Exploratory testing alongside automation
Charters, time-boxes, observed defect rates. The structured discipline that finds the bugs automation never catches — UX issues, unexpected combinations, real-world data quirks.
Automated tests verify what you know to test for. Exploratory testing finds what you didn't. Despite the dominance of automation in modern QA practice, exploratory testing remains the most efficient way to discover the bugs that no automated test would have caught — UX problems, unexpected combinations, real-world data quirks, performance regressions in edge conditions.
The fix isn't to do less automation. It's to do explicit exploratory sessions alongside automation, with charters, time-boxes, and observed defect rates that show whether the practice is earning its keep.
What exploratory testing actually is
Exploratory testing is structured, time-boxed investigation of an area of the application with the explicit goal of finding defects automation wouldn't catch. It's not "click around and see if anything breaks" — that's ad-hoc testing, which produces low signal and no learning.
The structured version has four components:
- A charter: a 1-2 sentence statement of what's being explored and why. "Investigate the new bulk-import flow with adversarial inputs to find data-validation gaps."
- A time-box: typically 60-120 minutes. Long enough to dig in; short enough to maintain focus.
- An exploration approach: usually a heuristic (boundary values, illegal inputs, sequence violations, race conditions, accessibility-only navigation).
- A session report: what was tested, what was found, what was learned, what should be investigated further.
The output of a session is typically: 2-5 defects filed, 1-2 follow-up areas identified, and 0-2 improvements to the automated test suite (where the session revealed gaps that automation should have caught).
When exploratory pays off
Exploratory has the highest ROI in these situations:
- New feature areas where automation hasn't caught up. The first 2-3 sessions on a new feature typically find 5-10 defects that automation alone would have missed.
- Pre-release verification of high-stakes flows. Payment, authentication, data migration. Automation catches most regressions; exploratory catches the UX issues automation doesn't notice ("the form works but it's confusing").

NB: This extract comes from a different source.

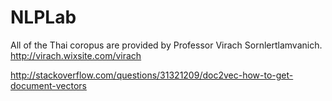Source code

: # NLPLab

All of the Thai coropus are provided by Professor Virach Sornlertlamvanich.
http://virach.wixsite.com/virach


http://stackoverflow.com/questions/31321209/doc2vec-how-to-get-document-vectors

- Investigating customer-reported issues. A customer says "the import doesn't work for me" and you can't reproduce. Exploratory testing with the customer's data shape is faster than guessing.
- AI-generated code review. AI-assisted code generation has expanded the surface area of changes per sprint; exploratory testing helps catch the failure modes AI introduces (plausible-but-wrong patterns, hallucinated edge case handling).
Exploratory has lower ROI for:
- Stable areas with extensive automation. The marginal defect-find rate is low; the team's time is better spent elsewhere.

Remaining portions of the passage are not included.